- **INSTRUCTIONS FOR THE TASK**
Among the entries below, only the lines from the one with "# Time tracking for Users" through the one with "- How much time" are to be retyped, exactly and without pictures.

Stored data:
* * *

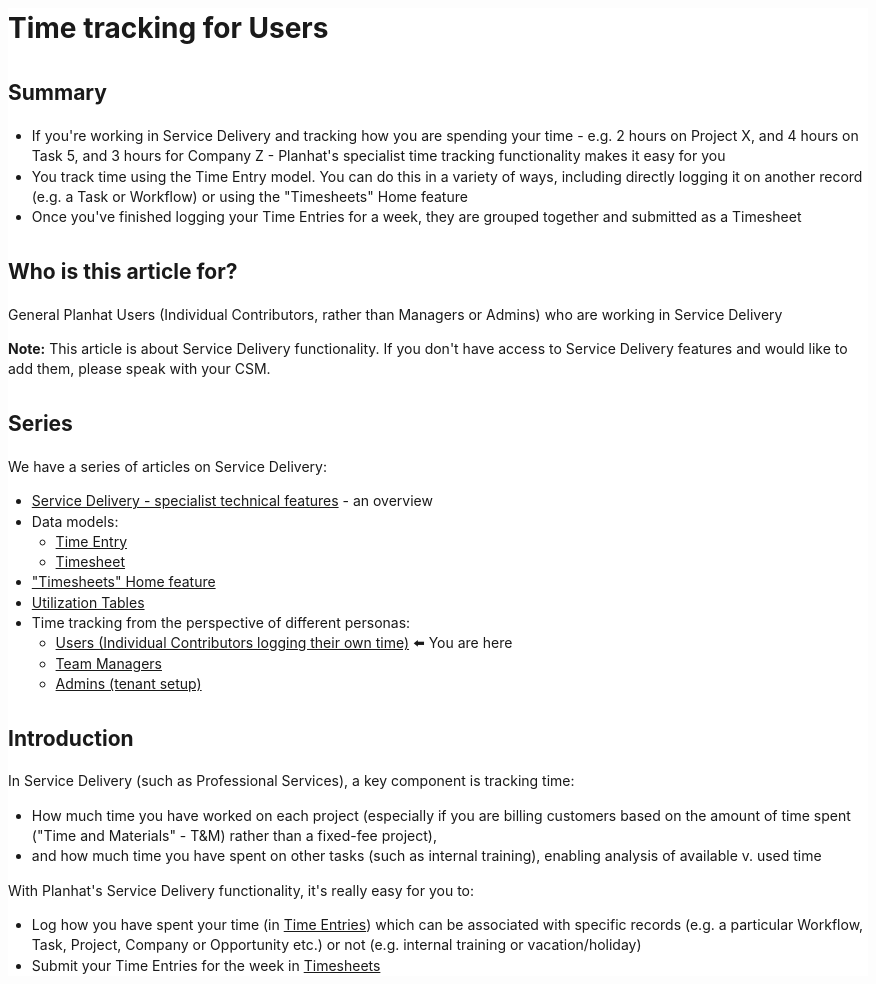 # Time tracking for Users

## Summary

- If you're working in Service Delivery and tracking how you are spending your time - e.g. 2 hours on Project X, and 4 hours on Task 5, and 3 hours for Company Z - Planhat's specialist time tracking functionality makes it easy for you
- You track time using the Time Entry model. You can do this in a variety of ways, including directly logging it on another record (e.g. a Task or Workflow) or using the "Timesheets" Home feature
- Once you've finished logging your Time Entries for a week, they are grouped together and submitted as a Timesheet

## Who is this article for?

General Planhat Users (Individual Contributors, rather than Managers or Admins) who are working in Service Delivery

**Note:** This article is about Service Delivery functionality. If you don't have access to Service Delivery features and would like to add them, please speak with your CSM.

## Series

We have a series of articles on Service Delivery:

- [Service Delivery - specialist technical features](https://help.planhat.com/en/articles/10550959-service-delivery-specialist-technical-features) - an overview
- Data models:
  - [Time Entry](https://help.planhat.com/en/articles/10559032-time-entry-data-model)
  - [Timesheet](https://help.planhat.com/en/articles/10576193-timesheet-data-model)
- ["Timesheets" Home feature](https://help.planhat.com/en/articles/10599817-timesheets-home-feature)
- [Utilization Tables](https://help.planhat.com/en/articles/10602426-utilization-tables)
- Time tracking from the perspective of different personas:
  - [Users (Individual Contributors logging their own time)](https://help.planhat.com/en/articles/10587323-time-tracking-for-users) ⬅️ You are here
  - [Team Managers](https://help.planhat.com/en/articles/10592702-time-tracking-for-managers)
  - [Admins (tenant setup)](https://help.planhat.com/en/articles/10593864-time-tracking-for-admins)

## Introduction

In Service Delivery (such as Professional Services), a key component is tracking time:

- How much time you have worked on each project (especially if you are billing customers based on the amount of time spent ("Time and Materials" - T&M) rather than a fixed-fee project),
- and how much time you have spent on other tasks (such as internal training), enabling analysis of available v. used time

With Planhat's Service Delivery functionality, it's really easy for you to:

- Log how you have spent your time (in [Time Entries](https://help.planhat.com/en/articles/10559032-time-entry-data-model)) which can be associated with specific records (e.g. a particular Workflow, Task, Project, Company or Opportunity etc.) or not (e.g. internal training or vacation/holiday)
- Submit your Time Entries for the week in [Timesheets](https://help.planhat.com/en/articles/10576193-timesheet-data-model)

* * *

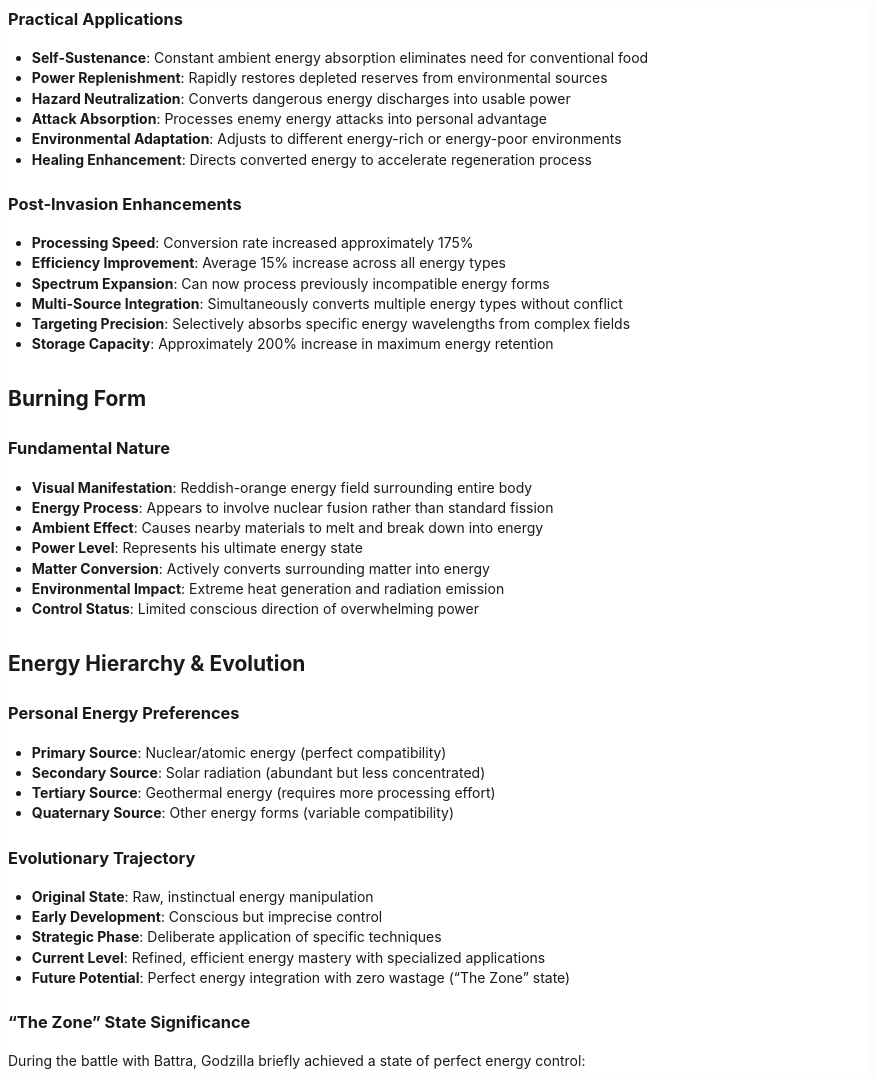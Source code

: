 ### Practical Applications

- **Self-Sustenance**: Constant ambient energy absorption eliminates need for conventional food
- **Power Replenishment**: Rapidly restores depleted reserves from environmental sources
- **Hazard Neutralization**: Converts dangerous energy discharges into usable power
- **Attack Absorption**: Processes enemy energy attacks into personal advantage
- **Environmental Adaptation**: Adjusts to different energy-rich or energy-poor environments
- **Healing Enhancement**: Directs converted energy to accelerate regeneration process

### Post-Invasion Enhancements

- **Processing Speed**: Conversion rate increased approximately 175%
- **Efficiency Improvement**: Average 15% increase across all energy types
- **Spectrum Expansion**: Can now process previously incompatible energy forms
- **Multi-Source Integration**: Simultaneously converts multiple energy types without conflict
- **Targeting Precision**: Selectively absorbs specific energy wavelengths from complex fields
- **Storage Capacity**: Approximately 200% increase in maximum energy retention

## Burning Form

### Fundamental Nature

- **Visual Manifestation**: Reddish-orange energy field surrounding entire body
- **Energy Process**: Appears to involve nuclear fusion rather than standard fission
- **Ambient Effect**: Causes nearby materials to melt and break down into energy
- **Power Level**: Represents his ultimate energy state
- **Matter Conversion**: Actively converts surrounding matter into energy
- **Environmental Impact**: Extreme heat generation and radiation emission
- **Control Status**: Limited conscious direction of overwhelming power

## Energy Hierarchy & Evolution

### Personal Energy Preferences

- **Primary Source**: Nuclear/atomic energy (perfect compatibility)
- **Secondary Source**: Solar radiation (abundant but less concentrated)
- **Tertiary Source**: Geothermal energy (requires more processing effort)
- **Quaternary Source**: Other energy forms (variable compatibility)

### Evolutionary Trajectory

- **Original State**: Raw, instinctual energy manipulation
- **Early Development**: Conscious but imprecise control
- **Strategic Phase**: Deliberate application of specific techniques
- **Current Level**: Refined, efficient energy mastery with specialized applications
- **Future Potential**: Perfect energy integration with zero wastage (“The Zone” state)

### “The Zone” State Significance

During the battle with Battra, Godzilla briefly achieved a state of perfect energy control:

* * *

- **TASK ANSWER**
 # Time tracking for Users

## Summary

- If you're working in Service Delivery and tracking how you are spending your time - e.g. 2 hours on Project X, and 4 hours on Task 5, and 3 hours for Company Z - Planhat's specialist time tracking functionality makes it easy for you
- You track time using the Time Entry model. You can do this in a variety of ways, including directly logging it on another record (e.g. a Task or Workflow) or using the "Timesheets" Home feature
- Once you've finished logging your Time Entries for a week, they are grouped together and submitted as a Timesheet

## Who is this article for?

General Planhat Users (Individual Contributors, rather than Managers or Admins) who are working in Service Delivery

**Note:** This article is about Service Delivery functionality. If you don't have access to Service Delivery features and would like to add them, please speak with your CSM.

## Series

We have a series of articles on Service Delivery:

- [Service Delivery - specialist technical features](https://help.planhat.com/en/articles/10550959-service-delivery-specialist-technical-features) - an overview
- Data models:
  - [Time Entry](https://help.planhat.com/en/articles/10559032-time-entry-data-model)
  - [Timesheet](https://help.planhat.com/en/articles/10576193-timesheet-data-model)
- ["Timesheets" Home feature](https://help.planhat.com/en/articles/10599817-timesheets-home-feature)
- [Utilization Tables](https://help.planhat.com/en/articles/10602426-utilization-tables)
- Time tracking from the perspective of different personas:
  - [Users (Individual Contributors logging their own time)](https://help.planhat.com/en/articles/10587323-time-tracking-for-users) ⬅️ You are here
  - [Team Managers](https://help.planhat.com/en/articles/10592702-time-tracking-for-managers)
  - [Admins (tenant setup)](https://help.planhat.com/en/articles/10593864-time-tracking-for-admins)

## Introduction

In Service Delivery (such as Professional Services), a key component is tracking time:

- How much time you have worked on each project (especially if you are billing customers based on the amount of time spent ("Time and Materials" - T&M) rather than a fixed-fee project),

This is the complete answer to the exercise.